From: Roman Gushchin guro@fb.com
mainline inclusion from mainline-5.3-rc1 commit c03914b7aa319fb2b6701a6427c13752c7418b9b category: bugfix bugzilla: 34611 CVE: NA
------------------------------------------------- Patch series "mm: reparent slab memory on cgroup removal", v7.
We've noticed that the number of dying cgroups is steadily growing on most of our hosts in production. The following investigation revealed an issue in the userspace memory reclaim code [1], accounting of kernel stacks [2], and also the main reason: slab objects.

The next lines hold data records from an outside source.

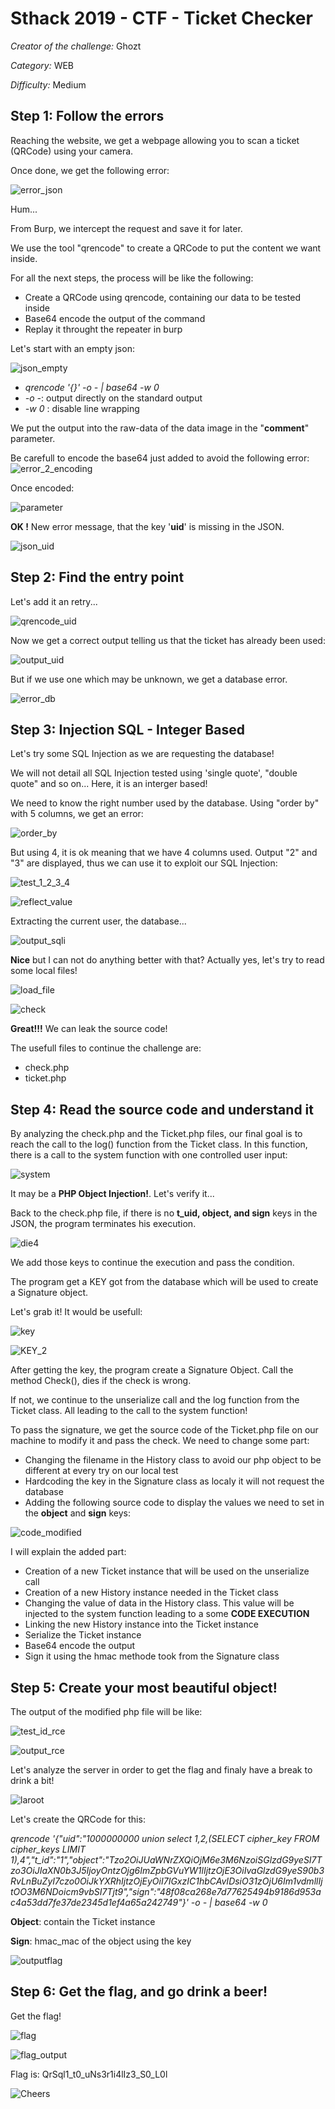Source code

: # Sthack 2019 - CTF - Ticket Checker
*Creator of the challenge:* Ghozt

*Category:* WEB

*Difficulty:* Medium

## **Step 1: Follow the errors**

Reaching the website, we get a webpage allowing you to scan a ticket (QRCode) using your camera.

Once done, we get the following error:

![error_json](/error_json.png)

Hum...

From Burp, we intercept the request and save it for later.

We use the tool "qrencode" to create a QRCode to put the content we want inside.

For all the next steps, the process will be like the following:
* Create a QRCode using qrencode, containing our data to be tested inside
* Base64 encode the output of the command
* Replay it throught the repeater in burp

Let's start with an empty json:

![json_empty](/qrencode_base.png)
+  *qrencode '{}' -o - | base64 -w 0*
+  *-o -*: output directly on the standard output
+  *-w 0* : disable line wrapping

We put the output into the raw-data of the data image in the "**comment**" parameter.

Be carefull to encode the base64 just added to avoid the following error:
![error_2_encoding](/error_2_encoding.png)

Once encoded:

![parameter](/json_empty.png)

**OK !** New error message, that the key '<b>uid</b>' is missing in the JSON.

![json_uid](/json_uid.png)

## **Step 2: Find the entry point**

Let's add it an retry...

![qrencode_uid](/qrencode_uid.png)

Now we get a correct output telling us that the ticket has already been used:

![output_uid](/output_uid.png)

But if we use one which may be unknown, we get a database error.

![error_db](/error_db.png)

## **Step 3: Injection SQL - Integer Based**

Let's try some SQL Injection as we are requesting the database!

We will not detail all SQL Injection tested using 'single quote', "double quote" and so on... Here, it is an interger based!

We need to know the right number used by the database. Using "order by" with 5 columns, we get an error: 

![order_by](/order.png)

But using 4, it is ok meaning that we have 4 columns used. Output "2" and "3" are displayed, thus we can use it to exploit our SQL Injection:

![test_1_2_3_4](/union_1_2_3_4.png)

![reflect_value](/reflected_value.png)

Extracting the current user, the database... 

![output_sqli](/output_sqli.png)

**Nice** but I can not do anything better with that? Actually yes, let's try to read some local files!

![load_file](/load_file.png)

![check](/check.png)

**Great!!!**
We can leak the source code!

The usefull files to continue the challenge are:
* check.php
* ticket.php

## **Step 4: Read the source code and understand it**

By analyzing the check.php and the Ticket.php files, our final goal is to reach the call to the log() function from the Ticket class. In this function, there is a call to the system function with one controlled user input:

![system](/system.png)

It may be a **PHP Object Injection!**. Let's verify it...

Back to the check.php file, if there is no **t_uid, object, and sign** keys in the JSON, the program terminates his execution.

![die4](/die4.png)

We add those keys to continue the execution and pass the condition.

The program get a KEY got from the database which will be used to create a Signature object.

Let's grab it! It would be usefull:

![key](/KEY.png)

![KEY_2](/KEY_2.png)

After getting the key, the program create a Signature Object. Call the method Check(), dies if the check is wrong.

If not, we continue to the unserialize call and the log function from the Ticket class. All leading to the call to the system function!

To pass the signature, we get the source code of the Ticket.php file on our machine to modify it and pass the check. We need to change some part:

* Changing the filename in the History class to avoid our php object to be different at every try on our local test
* Hardcoding the key in the Signature class as localy it will not request the database
* Adding the following source code to display the values we need to set in the **object** and **sign** keys:

![code_modified](/code_modified.png)

I will explain the added part:

* Creation of a new Ticket instance that will be used on the unserialize call
* Creation of a new History instance needed in the Ticket class
* Changing the value of data in the History class. This value will be injected to the system function leading to a some **CODE EXECUTION**
* Linking the new History instance into the Ticket instance
* Serialize the Ticket instance
* Base64 encode the output
* Sign it using the hmac methode took from the Signature class

## **Step 5: Create your most beautiful object!**

The output of the modified php file will be like:

![test_id_rce](/test_id_rce.png)

![output_rce](/id.png)

Let's analyze the server in order to get the flag and finaly have a break to drink a bit!

![laroot](/laroot.png)

Let's create the QRCode for this:

*qrencode '{"uid":"1000000000 union select 1,2,(SELECT cipher_key FROM cipher_keys LIMIT 1),4","t_id":"1","object":"Tzo2OiJUaWNrZXQiOjM6e3M6NzoiSGlzdG9yeSI7Tzo3OiJIaXN0b3J5IjoyOntzOjg6ImZpbGVuYW1lIjtzOjE3OiIvaGlzdG9yeS90b3RvLnBuZyI7czo0OiJkYXRhIjtzOjEyOiI7IGxzIC1hbCAvIDsiO31zOjU6Im1vdmllIjtOO3M6NDoicm9vbSI7Tjt9","sign":"48f08ca268e7d77625494b9186d953ac4a53dd7fe37de2345d1ef4a65a242749"}' -o - | base64 -w 0*

**Object**: contain the Ticket instance

**Sign**: hmac_mac of the object using the key

![outputflag](/outputflag.png)

## **Step 6: Get the flag, and go drink a beer!**

Get the flag!

![flag](/flag.png)

![flag_output](/flag_output.png)

Flag is: QrSql1_t0_uNs3r1i4lIz3_S0_L0l

![Cheers](/verre-chope.jpg)
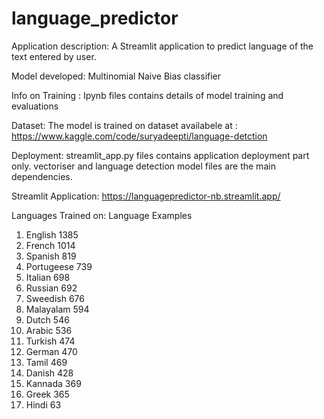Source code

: # language_predictor

Application description: A Streamlit application to predict language of the text entered by user.

Model developed:  Multinomial Naive Bias classifier

Info on Training : Ipynb files contains details of model training and evaluations 

Dataset: The model is trained on dataset availabele at : https://www.kaggle.com/code/suryadeepti/language-detction

Deployment: streamlit_app.py files contains application deployment part only. vectoriser and language detection model files are the main dependencies.

Streamlit Application: https://languagepredictor-nb.streamlit.app/

Languages Trained on:
Language         Examples
1. English         1385
2. French          1014
3. Spanish         819
4. Portugeese      739
5. Italian         698
6. Russian         692
7. Sweedish        676
8. Malayalam       594
9. Dutch           546
10. Arabic         536
11. Turkish        474
12. German         470
13. Tamil          469
14. Danish         428
15. Kannada        369
16. Greek          365
17. Hindi          63
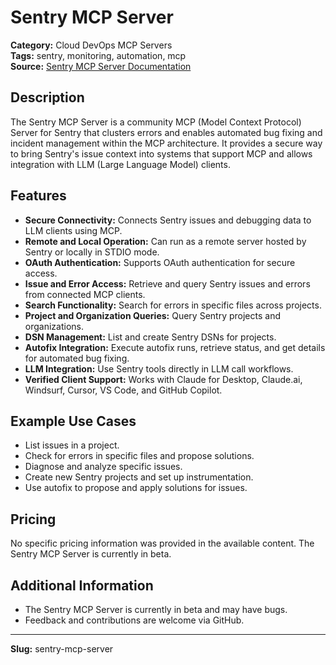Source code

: # Sentry MCP Server

**Category:** Cloud DevOps MCP Servers  
**Tags:** sentry, monitoring, automation, mcp  
**Source:** [Sentry MCP Server Documentation](https://docs.sentry.io/product/sentry-mcp/)

## Description
The Sentry MCP Server is a community MCP (Model Context Protocol) Server for Sentry that clusters errors and enables automated bug fixing and incident management within the MCP architecture. It provides a secure way to bring Sentry's issue context into systems that support MCP and allows integration with LLM (Large Language Model) clients.

## Features
- **Secure Connectivity:** Connects Sentry issues and debugging data to LLM clients using MCP.
- **Remote and Local Operation:** Can run as a remote server hosted by Sentry or locally in STDIO mode.
- **OAuth Authentication:** Supports OAuth authentication for secure access.
- **Issue and Error Access:** Retrieve and query Sentry issues and errors from connected MCP clients.
- **Search Functionality:** Search for errors in specific files across projects.
- **Project and Organization Queries:** Query Sentry projects and organizations.
- **DSN Management:** List and create Sentry DSNs for projects.
- **Autofix Integration:** Execute autofix runs, retrieve status, and get details for automated bug fixing.
- **LLM Integration:** Use Sentry tools directly in LLM call workflows.
- **Verified Client Support:** Works with Claude for Desktop, Claude.ai, Windsurf, Cursor, VS Code, and GitHub Copilot.

## Example Use Cases
- List issues in a project.
- Check for errors in specific files and propose solutions.
- Diagnose and analyze specific issues.
- Create new Sentry projects and set up instrumentation.
- Use autofix to propose and apply solutions for issues.

## Pricing
No specific pricing information was provided in the available content. The Sentry MCP Server is currently in beta.

## Additional Information
- The Sentry MCP Server is currently in beta and may have bugs.
- Feedback and contributions are welcome via GitHub.

---
**Slug:** sentry-mcp-server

The underlying problem is quite simple: any page charged to a cgroup holds a reference to it, so the cgroup can't be reclaimed unless all charged pages are gone. If a slab object is actively used by other cgroups, it won't be reclaimed, and will prevent the origin cgroup from being reclaimed.
Slab objects, and first of all vfs cache, is shared between cgroups, which are using the same underlying fs, and what's even more important, it's shared between multiple generations of the same workload. So if something is running periodically every time in a new cgroup (like how systemd works), we do accumulate multiple dying cgroups.
Strictly speaking pagecache isn't different here, but there is a key difference: we disable protection and apply some extra pressure on LRUs of dying cgroups, and these LRUs contain all charged pages. My experiments show that with the disabled kernel memory accounting the number of dying cgroups stabilizes at a relatively small number (~100, depends on memory pressure and cgroup creation rate), and with kernel memory accounting it grows pretty steadily up to several thousands.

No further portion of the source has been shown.